• **EXERCISE INSTRUCTIONS**: Isolate every line in the records below with "value" in it.

[Records contained in a dataset]
::::::::::
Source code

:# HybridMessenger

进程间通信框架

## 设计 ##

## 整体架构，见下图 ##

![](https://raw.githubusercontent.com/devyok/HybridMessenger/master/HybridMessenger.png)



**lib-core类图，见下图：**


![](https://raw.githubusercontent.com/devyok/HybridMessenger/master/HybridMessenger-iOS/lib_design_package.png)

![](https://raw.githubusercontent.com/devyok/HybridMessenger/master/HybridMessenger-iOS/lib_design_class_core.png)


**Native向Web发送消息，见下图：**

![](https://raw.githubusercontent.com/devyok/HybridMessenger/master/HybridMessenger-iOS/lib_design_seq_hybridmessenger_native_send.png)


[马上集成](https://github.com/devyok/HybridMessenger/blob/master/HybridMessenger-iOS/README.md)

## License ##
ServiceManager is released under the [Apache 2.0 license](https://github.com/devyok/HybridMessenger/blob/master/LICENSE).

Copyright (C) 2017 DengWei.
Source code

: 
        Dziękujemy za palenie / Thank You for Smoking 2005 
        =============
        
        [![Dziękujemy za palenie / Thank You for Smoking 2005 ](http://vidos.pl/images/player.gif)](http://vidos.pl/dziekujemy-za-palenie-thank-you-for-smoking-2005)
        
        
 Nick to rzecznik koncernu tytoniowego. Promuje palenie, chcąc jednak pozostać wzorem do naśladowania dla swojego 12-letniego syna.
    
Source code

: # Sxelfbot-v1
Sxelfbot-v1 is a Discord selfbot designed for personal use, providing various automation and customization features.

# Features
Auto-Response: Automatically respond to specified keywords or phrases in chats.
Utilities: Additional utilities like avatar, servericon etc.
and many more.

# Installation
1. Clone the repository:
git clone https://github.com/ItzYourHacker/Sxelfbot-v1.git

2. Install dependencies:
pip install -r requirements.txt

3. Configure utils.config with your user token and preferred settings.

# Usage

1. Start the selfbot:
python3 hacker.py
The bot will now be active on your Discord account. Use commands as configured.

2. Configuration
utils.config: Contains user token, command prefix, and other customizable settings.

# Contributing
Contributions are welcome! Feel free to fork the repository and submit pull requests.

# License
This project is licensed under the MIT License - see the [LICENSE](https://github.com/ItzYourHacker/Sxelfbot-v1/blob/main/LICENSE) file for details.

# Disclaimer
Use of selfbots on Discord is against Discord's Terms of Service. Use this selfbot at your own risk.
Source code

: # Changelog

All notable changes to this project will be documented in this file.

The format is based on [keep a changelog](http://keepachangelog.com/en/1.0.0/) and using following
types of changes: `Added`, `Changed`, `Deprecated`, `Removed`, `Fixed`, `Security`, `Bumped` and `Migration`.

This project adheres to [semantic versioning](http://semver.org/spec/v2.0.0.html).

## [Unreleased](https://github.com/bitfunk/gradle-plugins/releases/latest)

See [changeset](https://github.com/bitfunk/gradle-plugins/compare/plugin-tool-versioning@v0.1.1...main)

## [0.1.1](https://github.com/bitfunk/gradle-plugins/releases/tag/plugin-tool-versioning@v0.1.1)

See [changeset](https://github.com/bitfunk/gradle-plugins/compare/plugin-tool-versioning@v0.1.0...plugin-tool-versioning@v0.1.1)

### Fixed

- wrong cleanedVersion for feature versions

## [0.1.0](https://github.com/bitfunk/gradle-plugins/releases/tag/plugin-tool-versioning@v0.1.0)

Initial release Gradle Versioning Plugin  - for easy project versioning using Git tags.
::::::::::
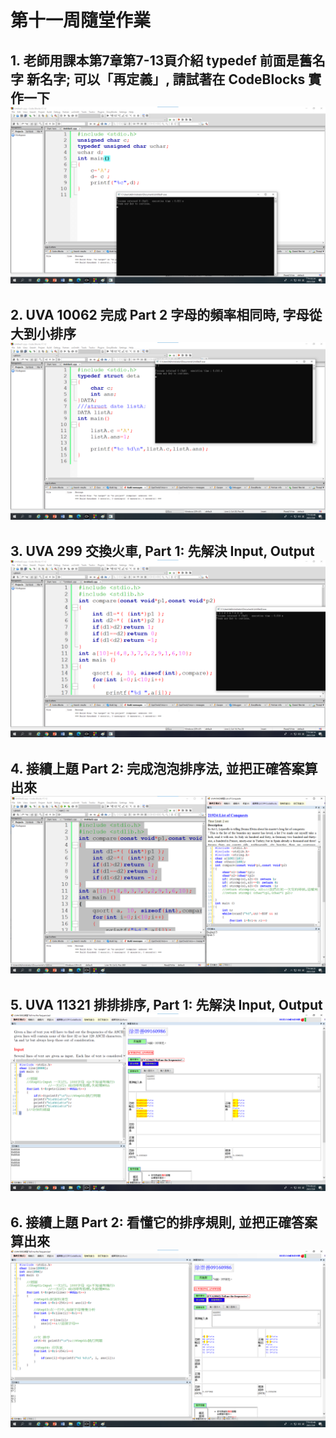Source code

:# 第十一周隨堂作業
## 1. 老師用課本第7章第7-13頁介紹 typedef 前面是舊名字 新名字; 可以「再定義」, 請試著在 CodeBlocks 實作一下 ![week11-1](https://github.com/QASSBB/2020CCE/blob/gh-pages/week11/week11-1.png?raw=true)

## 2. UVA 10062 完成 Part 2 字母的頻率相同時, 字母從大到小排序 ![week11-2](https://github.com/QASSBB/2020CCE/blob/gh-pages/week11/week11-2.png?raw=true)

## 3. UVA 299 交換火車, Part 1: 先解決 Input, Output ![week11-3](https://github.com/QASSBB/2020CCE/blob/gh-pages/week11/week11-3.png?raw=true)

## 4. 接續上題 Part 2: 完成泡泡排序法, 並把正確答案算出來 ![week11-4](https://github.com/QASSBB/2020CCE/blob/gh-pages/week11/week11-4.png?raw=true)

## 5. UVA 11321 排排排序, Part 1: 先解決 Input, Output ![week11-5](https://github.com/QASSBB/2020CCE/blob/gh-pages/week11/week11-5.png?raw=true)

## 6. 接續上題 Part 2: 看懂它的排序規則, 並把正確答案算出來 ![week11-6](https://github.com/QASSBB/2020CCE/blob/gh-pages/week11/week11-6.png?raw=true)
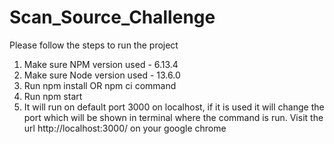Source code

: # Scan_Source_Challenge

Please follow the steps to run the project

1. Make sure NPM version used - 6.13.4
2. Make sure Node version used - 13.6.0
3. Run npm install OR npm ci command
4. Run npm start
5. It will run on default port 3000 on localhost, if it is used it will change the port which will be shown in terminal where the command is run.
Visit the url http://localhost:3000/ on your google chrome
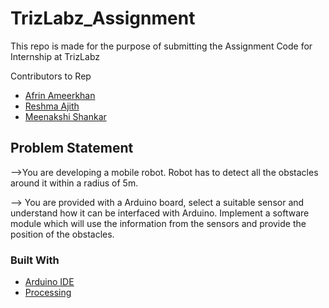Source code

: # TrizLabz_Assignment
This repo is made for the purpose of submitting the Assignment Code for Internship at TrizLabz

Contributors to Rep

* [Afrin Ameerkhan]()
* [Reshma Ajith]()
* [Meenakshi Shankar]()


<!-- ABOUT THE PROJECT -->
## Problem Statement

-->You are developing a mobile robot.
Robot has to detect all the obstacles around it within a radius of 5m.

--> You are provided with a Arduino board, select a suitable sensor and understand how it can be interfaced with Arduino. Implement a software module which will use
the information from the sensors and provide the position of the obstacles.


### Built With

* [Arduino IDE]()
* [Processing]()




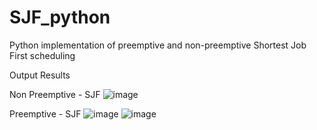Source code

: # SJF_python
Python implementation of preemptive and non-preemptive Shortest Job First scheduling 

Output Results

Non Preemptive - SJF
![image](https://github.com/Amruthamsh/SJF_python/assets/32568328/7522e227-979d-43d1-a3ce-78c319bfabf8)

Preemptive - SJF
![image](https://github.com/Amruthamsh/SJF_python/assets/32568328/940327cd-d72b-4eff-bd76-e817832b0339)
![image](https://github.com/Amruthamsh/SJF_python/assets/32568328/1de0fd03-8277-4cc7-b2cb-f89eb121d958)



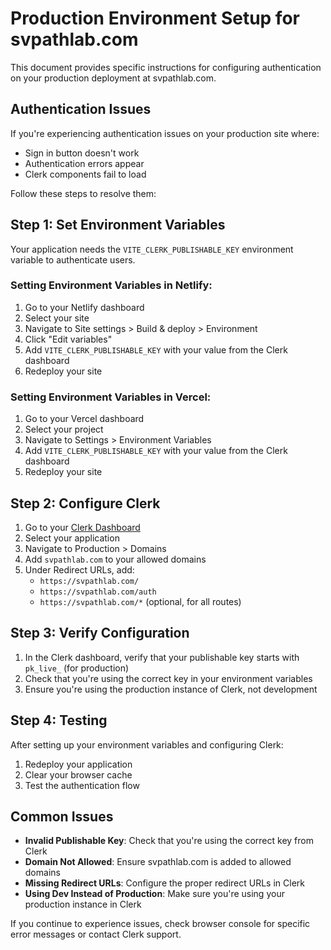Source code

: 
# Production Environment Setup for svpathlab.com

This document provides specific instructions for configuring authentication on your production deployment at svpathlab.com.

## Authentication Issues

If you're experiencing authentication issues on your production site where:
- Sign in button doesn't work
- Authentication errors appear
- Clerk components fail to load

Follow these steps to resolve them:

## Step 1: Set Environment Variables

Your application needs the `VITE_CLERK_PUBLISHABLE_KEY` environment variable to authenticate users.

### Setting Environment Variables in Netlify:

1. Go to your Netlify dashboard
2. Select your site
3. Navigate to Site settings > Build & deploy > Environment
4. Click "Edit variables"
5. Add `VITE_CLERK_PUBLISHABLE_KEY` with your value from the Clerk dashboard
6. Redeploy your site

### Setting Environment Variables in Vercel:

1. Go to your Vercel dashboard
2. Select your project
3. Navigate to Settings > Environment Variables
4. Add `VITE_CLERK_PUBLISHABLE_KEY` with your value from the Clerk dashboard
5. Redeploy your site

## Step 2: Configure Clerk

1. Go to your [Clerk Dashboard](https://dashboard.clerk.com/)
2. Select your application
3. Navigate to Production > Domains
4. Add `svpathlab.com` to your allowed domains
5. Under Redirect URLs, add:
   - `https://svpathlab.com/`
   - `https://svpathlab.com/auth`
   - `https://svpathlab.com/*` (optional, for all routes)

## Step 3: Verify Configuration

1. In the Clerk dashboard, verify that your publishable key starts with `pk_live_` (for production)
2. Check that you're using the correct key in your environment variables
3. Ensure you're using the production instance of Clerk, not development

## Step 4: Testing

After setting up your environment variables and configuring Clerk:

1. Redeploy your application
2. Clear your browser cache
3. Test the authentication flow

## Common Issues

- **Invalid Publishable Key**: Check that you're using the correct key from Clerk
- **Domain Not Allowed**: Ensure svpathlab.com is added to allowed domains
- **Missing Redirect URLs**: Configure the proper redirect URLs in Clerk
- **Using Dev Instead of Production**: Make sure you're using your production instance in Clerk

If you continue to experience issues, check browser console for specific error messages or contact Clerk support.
::::::::::
• **WRITTEN SOLUTION**:
5. Add `VITE_CLERK_PUBLISHABLE_KEY` with your value from the Clerk dashboard
4. Add `VITE_CLERK_PUBLISHABLE_KEY` with your value from the Clerk dashboard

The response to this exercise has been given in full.